Discussion»Questions»Random Knowledge» DIY: I hand you these items and expect you to perform a mickey-moused bush fix. Can you guess what you are supposed to do by the item list?
Glis - Well, actually Borax is a main ingredient in many laundry detergents. In fact, you can probably find it with the powdered detergents in you grocery store or at Walmart. It acts as a water softening agent, I think. (My wife actually makes our laundry detergent using borax, washing soda and fels napatha laundry soap. WAAAY more cheaper than the pre-packaged stuff with, basically, the same ingredients.
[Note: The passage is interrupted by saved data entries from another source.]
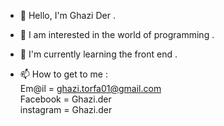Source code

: - 👋 Hello, I'm Ghazi Der .
- 👀 I am interested in the world of programming .
- 🌱 I'm currently learning the front end .

- 📫 How to get to me : <br>
Em@il = ghazi.torfa01@gmail.com <br>
Facebook = Ghazi.der<br>
instagram = Ghazi.der<br>

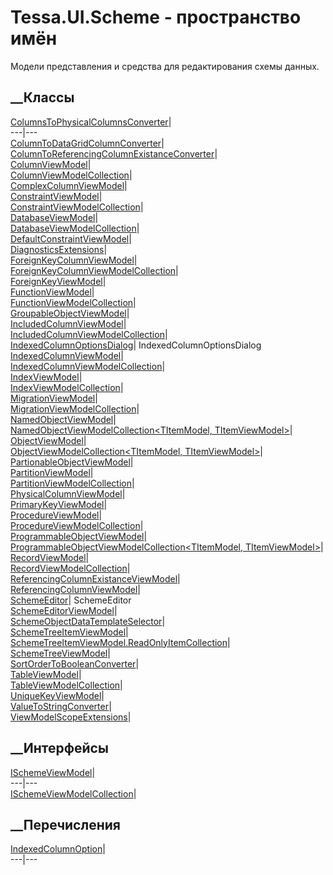 # Tessa.UI.Scheme - пространство имён
Модели представления и средства для редактирования схемы данных.
##  __Классы
[ColumnsToPhysicalColumnsConverter](T_Tessa_UI_Scheme_ColumnsToPhysicalColumnsConverter.htm)|  
---|---  
[ColumnToDataGridColumnConverter](T_Tessa_UI_Scheme_ColumnToDataGridColumnConverter.htm)|  
[ColumnToReferencingColumnExistanceConverter](T_Tessa_UI_Scheme_ColumnToReferencingColumnExistanceConverter.htm)|  
[ColumnViewModel](T_Tessa_UI_Scheme_ColumnViewModel.htm)|  
[ColumnViewModelCollection](T_Tessa_UI_Scheme_ColumnViewModelCollection.htm)|  
[ComplexColumnViewModel](T_Tessa_UI_Scheme_ComplexColumnViewModel.htm)|  
[ConstraintViewModel](T_Tessa_UI_Scheme_ConstraintViewModel.htm)|  
[ConstraintViewModelCollection](T_Tessa_UI_Scheme_ConstraintViewModelCollection.htm)|  
[DatabaseViewModel](T_Tessa_UI_Scheme_DatabaseViewModel.htm)|  
[DatabaseViewModelCollection](T_Tessa_UI_Scheme_DatabaseViewModelCollection.htm)|  
[DefaultConstraintViewModel](T_Tessa_UI_Scheme_DefaultConstraintViewModel.htm)|  
[DiagnosticsExtensions](T_Tessa_UI_Scheme_DiagnosticsExtensions.htm)|  
[ForeignKeyColumnViewModel](T_Tessa_UI_Scheme_ForeignKeyColumnViewModel.htm)|  
[ForeignKeyColumnViewModelCollection](T_Tessa_UI_Scheme_ForeignKeyColumnViewModelCollection.htm)|  
[ForeignKeyViewModel](T_Tessa_UI_Scheme_ForeignKeyViewModel.htm)|  
[FunctionViewModel](T_Tessa_UI_Scheme_FunctionViewModel.htm)|  
[FunctionViewModelCollection](T_Tessa_UI_Scheme_FunctionViewModelCollection.htm)|  
[GroupableObjectViewModel<TModel>](T_Tessa_UI_Scheme_GroupableObjectViewModel_1.htm)|  
[IncludedColumnViewModel](T_Tessa_UI_Scheme_IncludedColumnViewModel.htm)|  
[IncludedColumnViewModelCollection](T_Tessa_UI_Scheme_IncludedColumnViewModelCollection.htm)|  
[IndexedColumnOptionsDialog](T_Tessa_UI_Scheme_IndexedColumnOptionsDialog.htm)|
IndexedColumnOptionsDialog  
[IndexedColumnViewModel](T_Tessa_UI_Scheme_IndexedColumnViewModel.htm)|  
[IndexedColumnViewModelCollection](T_Tessa_UI_Scheme_IndexedColumnViewModelCollection.htm)|  
[IndexViewModel](T_Tessa_UI_Scheme_IndexViewModel.htm)|  
[IndexViewModelCollection](T_Tessa_UI_Scheme_IndexViewModelCollection.htm)|  
[MigrationViewModel](T_Tessa_UI_Scheme_MigrationViewModel.htm)|  
[MigrationViewModelCollection](T_Tessa_UI_Scheme_MigrationViewModelCollection.htm)|  
[NamedObjectViewModel<TModel>](T_Tessa_UI_Scheme_NamedObjectViewModel_1.htm)|  
[NamedObjectViewModelCollection<TItemModel,
TItemViewModel>](T_Tessa_UI_Scheme_NamedObjectViewModelCollection_2.htm)|  
[ObjectViewModel<TModel>](T_Tessa_UI_Scheme_ObjectViewModel_1.htm)|  
[ObjectViewModelCollection<TItemModel,
TItemViewModel>](T_Tessa_UI_Scheme_ObjectViewModelCollection_2.htm)|  
[PartionableObjectViewModel<TModel>](T_Tessa_UI_Scheme_PartionableObjectViewModel_1.htm)|  
[PartitionViewModel](T_Tessa_UI_Scheme_PartitionViewModel.htm)|  
[PartitionViewModelCollection](T_Tessa_UI_Scheme_PartitionViewModelCollection.htm)|  
[PhysicalColumnViewModel](T_Tessa_UI_Scheme_PhysicalColumnViewModel.htm)|  
[PrimaryKeyViewModel](T_Tessa_UI_Scheme_PrimaryKeyViewModel.htm)|  
[ProcedureViewModel](T_Tessa_UI_Scheme_ProcedureViewModel.htm)|  
[ProcedureViewModelCollection](T_Tessa_UI_Scheme_ProcedureViewModelCollection.htm)|  
[ProgrammableObjectViewModel<TModel>](T_Tessa_UI_Scheme_ProgrammableObjectViewModel_1.htm)|  
[ProgrammableObjectViewModelCollection<TItemModel,
TItemViewModel>](T_Tessa_UI_Scheme_ProgrammableObjectViewModelCollection_2.htm)|  
[RecordViewModel](T_Tessa_UI_Scheme_RecordViewModel.htm)|  
[RecordViewModelCollection](T_Tessa_UI_Scheme_RecordViewModelCollection.htm)|  
[ReferencingColumnExistanceViewModel](T_Tessa_UI_Scheme_ReferencingColumnExistanceViewModel.htm)|  
[ReferencingColumnViewModel](T_Tessa_UI_Scheme_ReferencingColumnViewModel.htm)|  
[SchemeEditor](T_Tessa_UI_Scheme_SchemeEditor.htm)|  SchemeEditor  
[SchemeEditorViewModel](T_Tessa_UI_Scheme_SchemeEditorViewModel.htm)|  
[SchemeObjectDataTemplateSelector](T_Tessa_UI_Scheme_SchemeObjectDataTemplateSelector.htm)|  
[SchemeTreeItemViewModel](T_Tessa_UI_Scheme_SchemeTreeItemViewModel.htm)|  
[SchemeTreeItemViewModel.ReadOnlyItemCollection](T_Tessa_UI_Scheme_SchemeTreeItemViewModel_ReadOnlyItemCollection.htm)|  
[SchemeTreeViewModel](T_Tessa_UI_Scheme_SchemeTreeViewModel.htm)|  
[SortOrderToBooleanConverter](T_Tessa_UI_Scheme_SortOrderToBooleanConverter.htm)|  
[TableViewModel](T_Tessa_UI_Scheme_TableViewModel.htm)|  
[TableViewModelCollection](T_Tessa_UI_Scheme_TableViewModelCollection.htm)|  
[UniqueKeyViewModel](T_Tessa_UI_Scheme_UniqueKeyViewModel.htm)|  
[ValueToStringConverter](T_Tessa_UI_Scheme_ValueToStringConverter.htm)|  
[ViewModelScopeExtensions](T_Tessa_UI_Scheme_ViewModelScopeExtensions.htm)|  
## __Интерфейсы
[ISchemeViewModel](T_Tessa_UI_Scheme_ISchemeViewModel.htm)|  
---|---  
[ISchemeViewModelCollection<T>](T_Tessa_UI_Scheme_ISchemeViewModelCollection_1.htm)|  
## __Перечисления
[IndexedColumnOption](T_Tessa_UI_Scheme_IndexedColumnOption.htm)|  
---|---
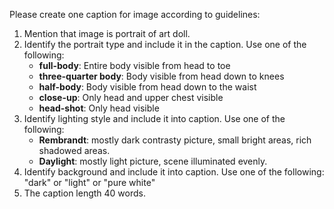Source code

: Please create one caption for image according to guidelines:
1. Mention that image is portrait of art doll.
3. Identify the portrait type and include it in the caption. Use one of the following:
   - **full-body**: Entire body visible from head to toe
   - **three-quarter body**: Body visible from head down to knees
   - **half-body**: Body visible from head down to the waist
   - **close-up**: Only head and upper chest visible
   - **head-shot**: Only head visible
4. Identify lighting style and include it into caption. Use one of the following:
   - **Rembrandt**: mostly dark contrasty picture, small bright areas, rich shadowed areas.
   - **Daylight**: mostly light picture, scene illuminated evenly.  
5. Identify background and include it into caption. Use one of the following: "dark" or "light" or "pure white"  
6. The caption length 40 words.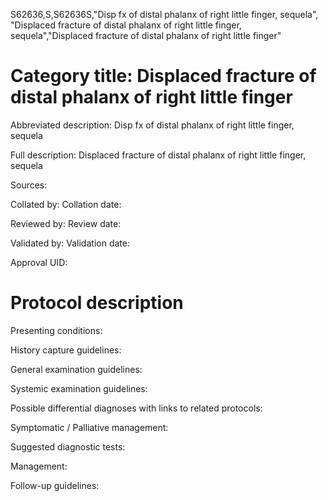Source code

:S62636,S,S62636S,"Disp fx of distal phalanx of right little finger, sequela", "Displaced fracture of distal phalanx of right little finger, sequela","Displaced fracture of distal phalanx of right little finger"
# Category title: Displaced fracture of distal phalanx of right little finger

Abbreviated description: Disp fx of distal phalanx of right little finger, sequela

Full description: Displaced fracture of distal phalanx of right little finger, sequela

Sources:

Collated by:
Collation date:

Reviewed by:
Review date:

Validated by:
Validation date:

Approval UID:

# Protocol description

Presenting conditions:

History capture guidelines:

General examination guidelines:

Systemic examination guidelines:

Possible differential diagnoses with links to related protocols:

Symptomatic / Palliative management:

Suggested diagnostic tests:

Management:

Follow-up guidelines:
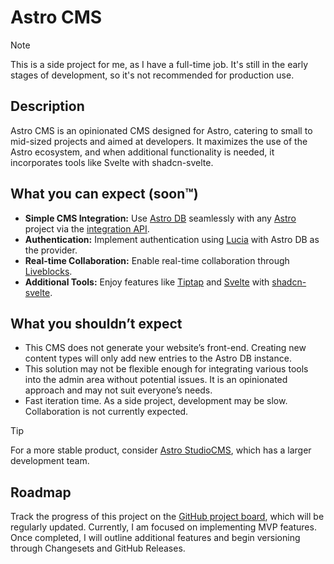 # Astro CMS

> [!NOTE]
> This is a side project for me, as I have a full-time job. It's still in the early stages of development, so it's not recommended for production use.

## Description

Astro CMS is an opinionated CMS designed for Astro, catering to small to mid-sized projects and aimed at developers. It maximizes the use of the Astro ecosystem, and when additional functionality is needed, it incorporates tools like Svelte with shadcn-svelte.

## What you can expect (soon™)
* **Simple CMS Integration:** Use [Astro DB](https://astro.build/db/) seamlessly with any [Astro](https://astro.build/) project via the [integration API](https://docs.astro.build/en/reference/integrations-reference/).
* **Authentication:** Implement authentication using [Lucia](https://lucia-auth.com/) with Astro DB as the provider.
* **Real-time Collaboration:** Enable real-time collaboration through [Liveblocks](https://liveblocks.io/).
* **Additional Tools:** Enjoy features like [Tiptap](https://tiptap.dev/) and [Svelte](https://svelte.dev/) with [shadcn-svelte](https://www.shadcn-svelte.com/).

## What you shouldn’t expect
* This CMS does not generate your website’s front-end. Creating new content types will only add new entries to the Astro DB instance.
* This solution may not be flexible enough for integrating various tools into the admin area without potential issues. It is an opinionated approach and may not suit everyone’s needs.
* Fast iteration time. As a side project, development may be slow. Collaboration is not currently expected.

> [!TIP]
> For a more stable product, consider [Astro StudioCMS](https://astro-studiocms.xyz/), which has a larger development team.

## Roadmap
Track the progress of this project on the [GitHub project board](https://github.com/users/miguderp/projects/4), which will be regularly updated. Currently, I am focused on implementing MVP features. Once completed, I will outline additional features and begin versioning through Changesets and GitHub Releases.

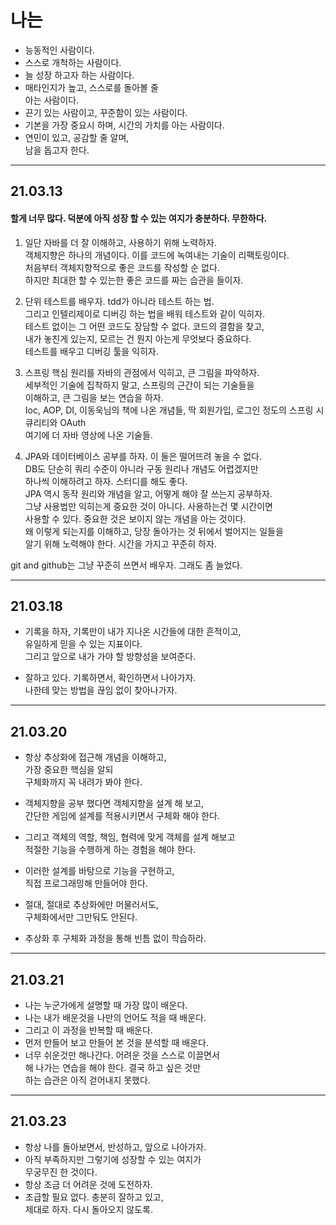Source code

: # 나는
* 능동적인 사람이다.    
* 스스로 개척하는 사람이다.    
* 늘 성장 하고자 하는 사람이다.    
* 매타인지가 높고, 스스로를 돌아볼 줄    
  아는 사람이다.      
* 끈기 있는 사람이고, 꾸준함이 있는 사람이다.         
* 기본을 가장 중요시 하며, 시간의 가치를 아는 사람이다.      
* 연민이 있고, 공감할 줄 알며,     
  남을 돕고자 한다.    
***
## 21.03.13 
#### 할게 너무 많다. 덕분에 아직 성장 할 수 있는 여지가 충분하다. 무한하다. 
1. 일단 자바를 더 잘 이해하고, 사용하기 위해 노력하자.   
객체지향은 하나의 개념이다. 이를 코드에 녹여내는 기술이 리팩토링이다.     
처음부터 객체지향적으로 좋은 코드를 작성할 순 없다.     
하지만 최대한 할 수 있는한 좋은 코드를 짜는 습관을 들이자.   

2. 단위 테스트를 배우자. tdd가 아니라 테스트 하는 법.   
그리고 인텔리제이로 디버깅 하는 법을 배워 테스트와 같이 익히자.   
테스트 없이는 그 어떤 코드도 장담할 수 없다. 코드의 결함을 찾고,   
내가 놓친게 있는지, 모르는 건 뭔지 아는게 무엇보다 중요하다.   
테스트를 배우고 디버깅 툴을 익히자.    

3. 스프링 핵심 원리를 자바의 관점에서 익히고, 큰 그림을 파악하자.   
세부적인 기술에 집착하지 말고, 스프링의 근간이 되는 기술들을   
이해하고, 큰 그림을 보는 연습을 하자.     
Ioc, AOP, DI, 이동욱님의 책에 나온 개념들, 딱 회원가입, 로그인 정도의 스프링 시큐리티와 OAuth     
여기에 더 자바 영상에 나온 기술들.

4. JPA와 데이터베이스 공부를 하자. 이 둘은 떨어뜨려 놓을 수 없다.     
DB도 단순히 쿼리 수준이 아니라 구동 원리나 개념도 어렵겠지만    
하나씩 이해하려고 하자. 스터디를 해도 좋다.    
JPA 역시 동작 원리와 개념을 알고, 어떻게 해야 잘 쓰는지 공부하자.    
그냥 사용법만 익히는게 중요한 것이 아니다. 사용하는건 몇 시간이면      
사용할 수 있다. 중요한 것은 보이지 않는 개념을 아는 것이다.    
왜 이렇게 되는지를 이해하고, 당장 돌아가는 것 뒤에서 벌어지는 일들을   
알기 위해 노력해야 한다. 시간을 가지고 꾸준히 하자.    

git and github는 그냥 꾸준히 쓰면서 배우자. 그래도 좀 늘었다.    
***
## 21.03.18    
* 기록을 하자, 기록만이 내가 지나온 시간들에 대한 흔적이고,   
  유일하게 믿을 수 있는 지표이다.   
  그리고 앞으로 내가 가야 할 방향성을 보여준다.   

* 잘하고 있다. 기록하면서, 확인하면서 나아가자.   
  나한테 맞는 방법을 끊임 없이 찾아나가자.    
***
## 21.03.20    
* 항상 추상화에 접근해 개념을 이해하고,      
  가장 중요한 핵심을 알되    
  구체화까지 꼭 내려가 봐야 한다.    

* 객체지향을 공부 했다면 객체지향을 설계 해 보고,    
  간단한 게임에 설계를 적용시키면서 구체화 해야 한다.   
  
* 그리고 객체의 역할, 책임, 협력에 맞게 객체를 설계 해보고    
  적절한 기능을 수행하게 하는 경험을 해야 한다.  
  
* 이러한 설계를 바탕으로 기능을 구현하고,       
  직접 프로그래밍해 만들어야 한다.        
  
* 절대, 절대로 추상화에만 머물러서도,      
  구체화에서만 그만둬도 안된다.        

* 추상화 후 구체화 과정을 통해 빈틈 없이 학습하라.     
***   
## 21.03.21     
* 나는 누군가에게 설명할 때 가장 많이 배운다.    
* 나는 내가 배운것을 나만의 언어도 적을 때 배운다.    
* 그리고 이 과정을 반복할 때 배운다.    
* 먼저 만들어 보고 만들어 본 것을 분석할 때 배운다.        
* 너무 쉬운것만 해나간다. 어려운 것을 스스로 이끌면서     
  해 나가는 연습을 해야 한다. 결국 하고 싶은 것만     
  하는 습관은 아직 걷어내지 못했다.
***    
## 21.03.23       
* 항상 나를 돌아보면서, 반성하고, 앞으로 나아가자.     
* 아직 부족하지만 그렇기에 성장할 수 있는 여지가    
  무궁무진 한 것이다.   
* 항상 조금 더 어려운 것에 도전하자.    
* 조급할 필요 없다. 충분히 잘하고 있고,    
  제대로 하자. 다시 돌아오지 않도록.
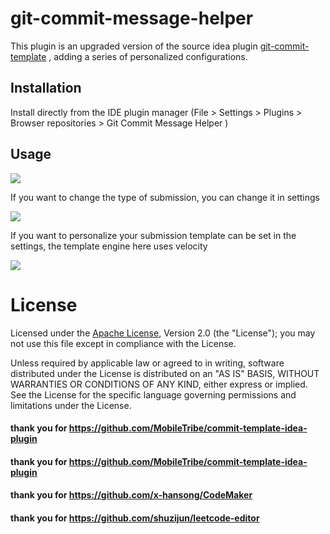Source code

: # git-commit-message-helper
This plugin is an upgraded version of the source idea plugin [git-commit-template](https://plugins.jetbrains.com/plugin/9861-git-commit-template) , adding a series of personalized configurations. 


## Installation
Install directly from the IDE plugin manager (File > Settings > Plugins > Browser repositories > Git Commit Message Helper
)

## Usage
![](https://raw.githubusercontent.com/AutismSuperman/git-commit-message-helper/master/image/operation.gif)

If you want to change the type of submission, you can change it in settings

![](https://raw.githubusercontent.com/AutismSuperman/git-commit-message-helper/master/image/settings-2.png)

If you want to personalize your submission template can be set in the settings, the template engine here uses velocity

![](https://raw.githubusercontent.com/AutismSuperman/git-commit-message-helper/master/image/settings-1.png)

# License
Licensed under the  [Apache License](http://www.apache.org/licenses/LICENSE-2.0), Version 2.0 (the "License"); you may not use this file except in compliance with the License.

Unless required by applicable law or agreed to in writing, software distributed under the License is distributed on an "AS IS" BASIS, WITHOUT WARRANTIES OR CONDITIONS OF ANY KIND, either express or implied. See the License for the specific language governing permissions and limitations under the License.


#### thank you for   https://github.com/MobileTribe/commit-template-idea-plugin
#### thank you for   https://github.com/MobileTribe/commit-template-idea-plugin
#### thank you for   https://github.com/x-hansong/CodeMaker
#### thank you for   https://github.com/shuzijun/leetcode-editor
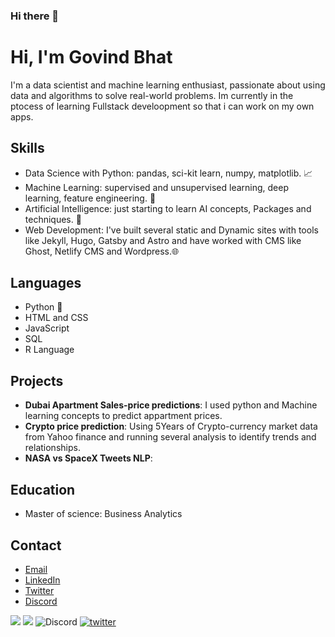 ### Hi there 👋

# Hi, I'm **Govind Bhat**

I'm a data scientist and machine learning enthusiast, passionate about using data and algorithms to solve real-world problems. Im currently in the ptocess of learning Fullstack develoopment so that i can work on my own apps.

## Skills

- Data Science with Python: pandas, sci-kit learn, numpy, matplotlib. 📈
- Machine Learning: supervised and unsupervised learning, deep learning, feature engineering. 🤖
- Artificial Intelligence: just starting to learn AI concepts, Packages and techniques. 🧠
- Web Development: I've built several static and Dynamic sites with tools like Jekyll, Hugo, Gatsby and Astro and have worked with CMS like Ghost, Netlify   CMS and Wordpress.🌐


## Languages

- Python 🐍
- HTML and CSS 
- JavaScript 
- SQL
- R Language

## Projects

- **Dubai Apartment Sales-price predictions**: I used python and Machine learning concepts to predict appartment prices.
- **Crypto price prediction**: Using 5Years of Crypto-currency market data from Yahoo finance and running several analysis to identify trends and relationships.
- **NASA vs SpaceX Tweets NLP**: 

## Education

- Master of science: Business Analytics

## Contact
- [Email](govind.s.bhat@outlook.com)
- [LinkedIn](https://linkedin.com/in/govindsbhat)
- [Twitter](https://twitter.com/_gbhat_/)
- [Discord](https://discord.com/GBhat#3634)

<img src="https://img.shields.io/badge/Datacamp-05192D?style=for-the-badge&logo=datacamp&logoColor=65FF8F"/> <img src="https://img.shields.io/badge/updated-today-brightgreen?style=for-the-badge"> <img alt="Discord" src="https://img.shields.io/discord/1056296312783503450?label=Discord&logo=Discord&logoColor=d&style=for-the-badge">
[![twitter](https://img.shields.io/badge/twitter-1DA1F2?style=for-the-badge&logo=twitter&logoColor=white)](https://twitter.com/follow/_ghbhat_)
TammyV2.0 Borax makes for a terrific flux for brazing and welding. It forms a barrier that keeps atmospheric gases (mainly oxygen) from contaminating and weakening the "bead" during the welding process. It's not commonly used for welding these day, at least directly. Electric "sticks" come coated with some type of flux (that probably contains a LOT of borax) and "squirt" welders use wire with a flux core. Specialized welding systems (like TIG or MIG) run with a "shroud" of inert gas around the arc such as argon or helium to prevent oxidation. Where you will see it used directly is as a paste applied to workpieces being brazed (using a "dissimilar" metal to join the workpieces, such as brass to join a piece of cast iron to a piece of steel, or a silver alloy to join two pieces of copper).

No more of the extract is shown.